In the past couple of posts, we have been analyzing and strategizing about financial freedom, in this post we are going tactical. If one is serious about financial freedom, the element of budgeting cannot be overlooked. Budgeting needs self-discipline, it differentiates people that talk about financial freedom from people that get on that journey. It is the difference between paying for a gym membership and booking appointments with a trainer, setting out time in your daily routine to get on the treadmill, going for a 1-hour walk, and food prepping for the week. Budgeting is about determining how much to spend, duration (mostly monthly), prioritizing, allocating, and cutting. This is not easy because there are so many things competing for our very limited resources. But alas, what must be done, must be done.
So how then do we budget?
Fixed and variable expense.
First, separate your fixed expenses from variable expenses. Items like rent, food, essential clothing, utility bills, and loan repayment are fixed expenses; they are unchanging and cannot be underprioritized. While variable expenses like eating out, Netflix subscription, wardrobe upgrade, home improvement, essentially all other expense items that we can generally live without, will fall under variable expenses. It is important to differentiate as the strategies for prioritizing, cutting costs, and ascertaining the percentage of allocation are different for fixed and variable expenses.
In terms of prioritization, your fixed expenses come first. You must pay rent, feed well, and pay off loans. These items are essential to your living, so they must rank high on what is a priority to you. Next are the non-essentials, this is where it becomes individualistic, and you must decide what is most important, the degree of importance, and the frequency of need. So, one might decide that a wardrobe upgrade is important, but the frequency will be quarterly not monthly, or eating out could be fortnightly rather than daily. Building the prioritization framework around your expenses will help curtail impulse buying and ensure that your money is going where it is needed first and where it is wanted next.
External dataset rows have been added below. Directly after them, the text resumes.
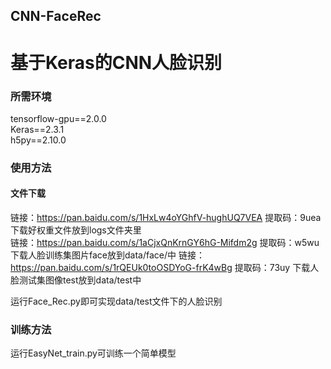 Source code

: ## CNN-FaceRec
基于Keras的CNN人脸识别
==
### 所需环境  
tensorflow-gpu==2.0.0  
Keras==2.3.1  
h5py==2.10.0  
### 使用方法
#### 文件下载
链接：https://pan.baidu.com/s/1HxLw4oYGhfV-hughUQ7VEA 提取码：9uea   
下载好权重文件放到logs文件夹里  
链接：https://pan.baidu.com/s/1aCjxQnKrnGY6hG-Mifdm2g 提取码：w5wu
下载人脸训练集图片face放到data/face/中
链接：https://pan.baidu.com/s/1rQEUk0toOSDYoG-frK4wBg 提取码：73uy
下载人脸测试集图像test放到data/test中

运行Face_Rec.py即可实现data/test文件下的人脸识别  
### 训练方法 
运行EasyNet_train.py可训练一个简单模型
Swinging the sword – cost-cutting
Next, we need to scrutinize all expenses. We must remember that the purpose of cost-cutting is to shrink expenses and live within the boundaries of our income after saving. The biggest issue I have seen with budgets is that people spend way more than they can afford on fixed expenses, and they feel like they cannot squeeze that expense bubble enough, so it is hopeless. Look, if you want financial freedom, you must make big decisions about where to live and the conditions that surround that. My rule of thumb for rent or mortgage in North America and Europe is that your rent should not be more than 30% of your monthly household income, and in Nigeria, your annual rent should not be more than your salary for two months. If it is more than that then you need to move or get a roommate. These are hard decisions that need to be made across all your expenses to ensure that you are living within your means and not digging yourself into a debt hole that you cannot recover from. I will dedicate another post to cost-cutting, so we can walk through each expense item and how to deal with them
Determine your percentage of giving going in.
Another big issue that I see with budgeting and staying within boundaries is our giving habits. I am a big believer in helping others and giving, but as my husband will say, it is easier to lift a bag of cement when you are standing than when on the floor (he has lots of construction analogies 🤣). It is about putting on your oxygen mask first, before helping someone else. So, determine from the get-go how much you are willing to give per month and if someone comes after you have reached that threshold, schedule them to the next month’s bucket. You also must decide on the people in your life that make up your emergency cohort; these are the people that you are willing to break your emergency funds for. Knowing this going in allows you to make quick decisions on giving, helping, and to what extent. I know this sounds mean and logical, with no emotional incline, but I promise you, having these framework helps, and if you deviate occasionally and help that friend in need, you know where the line is and figure out how to pull back into your boundaries later.
Minimum credit card payment
It is important to note here that paying the minimum payment on your credit card and using that to calculate your budget is a big NO. Do not rob Peter to pay Paul that comes back to hunt you hard. Wherever possible, please pay off your credit card amount due every month. A credit card is a tool to improve your credit score, every payment incurred on the card must be considered an expense. It is not a way to increase your income.